Leni Zumas’ Red Clocks is an Oregon Feminist Dystopia That Hits Close to Home

The new local novel is Mike Pence's dream come true.

Dystopia is sometimes conceived, sometimes proposed.

Portland author Leni Zumas' Red Clocks (Little, Brown; 368 pages; $26) is set two years after Congress has ratified the Personhood Amendment granting life, liberty and property to every fertilized egg. This is, of course, already the dream in the cloistered head of Mike Pence and the architects behind Colorado's Amendment 62. In vitro fertilization is also banned in Clocks, because the egg could not consent to be transferred to a uterus.

And so a small-town Oregon history teacher named Ro—unmarried but desperate for a child—must have her uterus basted by a doctor with the sperm of a 19-year-old boy to become pregnant. The "red clock" of the title is the one in her own thinning uterus.

Meanwhile, high school girls scrape out their own uteruses or lose their pregnancy to a tumble down a stairwell—afraid of being charged with murder if they abort the incipient life inside them. Healers in the woods are accused of murder by means of a fenugreek and lavender potion, a witch hunt with an anti-abortion bent.

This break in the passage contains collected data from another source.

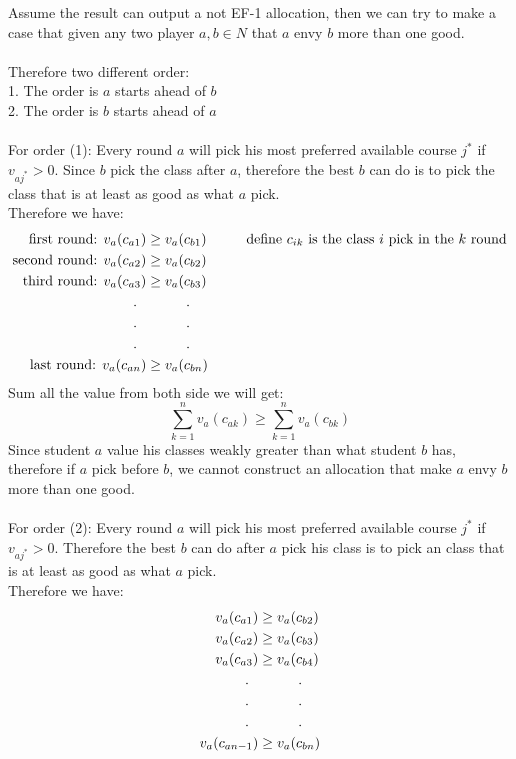 \documentclass{article}
\newcommand\tab[1][1cm]{\hspace*{#1}}
\begin{document}
Assume the result can output a not EF-1 allocation, then we can try to make a case that given any two player $a,b \in N$ that $a$ envy $b$ more than one good.\\\\
Therefore two different order:\\
1. The order is $a$ starts ahead of $b$\\
2. The order is $b$ starts ahead of $a$\\\\
For order (1): Every round $a$ will pick his most preferred available course $j^*$ if $v_{aj^*} > 0$. Since $b$ pick the class after $a$, therefore the best $b$ can do is to pick the class that is at least as good as what $a$ pick.\\
Therefore we have:
\begin{align*}
\text{first round: } v_a(c_{a1}) &\geq v_a(c_{b1}) \tab \text{define $c_{ik}$ is the class $i$ pick in the $k$ round}\\
\text{second round: } v_a(c_{a2}) &\geq v_a(c_{b2})\\
\text{third round: } v_a(c_{a3}) &\geq v_a(c_{b3})\\
.\ \ &\tab .\\
.\ \ &\tab .\\
.\ \ &\tab .\\
\text{last round: } v_a(c_{an}) &\geq v_a(c_{bn})\\
\end{align*}
Sum all the value from both side we will get:
$$\sum_{k = 1}^n v_a(c_{ak}) \geq \sum_{k = 1}^n v_a(c_{bk})$$
Since student $a$ value his classes weakly greater than what student $b$ has, therefore if $a$ pick before $b$, we cannot construct an allocation that make $a$ envy $b$ more than one good.\\\\
For order (2): Every round $a$ will pick his most preferred available course $j^*$ if $v_{aj^*} > 0$. Therefore the best $b$ can do after $a$ pick his class is to pick an class that is at least as good as what $a$ pick.\\
Therefore we have:
\begin{align*}
v_a(c_{a1}) &\geq v_a(c_{b2})\\
v_a(c_{a2}) &\geq v_a(c_{b3})\\
v_a(c_{a3}) &\geq v_a(c_{b4})\\
.\ \ &\tab .\\
.\ \ &\tab .\\
.\ \ &\tab .\\
v_a(c_{an-1}) &\geq v_a(c_{bn})\\
\end{align*}
\end{document}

Zumas' book is not a dreary slog through female torment, however. It is impressionistic, lyrical and sometimes even maddening as it switches between the perspectives of four women trapped by their roles as a persecuted healer, a pregnant daughter or a wife who looks longingly at freeway guardrails as a way out of her marriage. The novel is obsessed with the drive for reproduction—and how it gets distorted.

"Blonde-brown, endearing, demanding, sometimes quite irritating—how eerily they resemble Susan and Didier," the teacher thinks about a friend's children. "They are the products of desire: sexual, yes, but more importantly (in the age of contraception, at least) they come from the desire to recur."

One of the book's most striking features is its mordant wit—a mastery of the absurdist humor of political cruelty. Canada, eager to remain cozy with its dangerous southern neighbor, has agreed to create a "Pink Wall" stopping young girls suspected of seeking abortions, a policy advertised on highway billboards next to a stick figure with a balloon for a belly: "WON'T STOP ONE, WON'T START ONE. CANADA UPHOLDS U.S. LAW!"

The obvious comparisons are to Margaret Atwood's Handmaid's Tale, now filling Hulu with the relentlessly plaintive face of Elizabeth Moss. But the world of Clocks is not fantastical or far-fetched. It is our own, almost banal in the way it tears down its protagonists' sense of self or autonomy. If one climactic triumph feels like deus ex machina, the actual hope found in the book is the sort that became a hashtag during the 2016 election—the optimism of dogged, staggering persistence.

Leni Zumas' Red Clocks was published Jan. 16. She reads Tuesday, Feb. 20 at Broadway Books, 1714 NE Broadway, 503-284-1726, broadwaybooks.net. 7 pm. Free.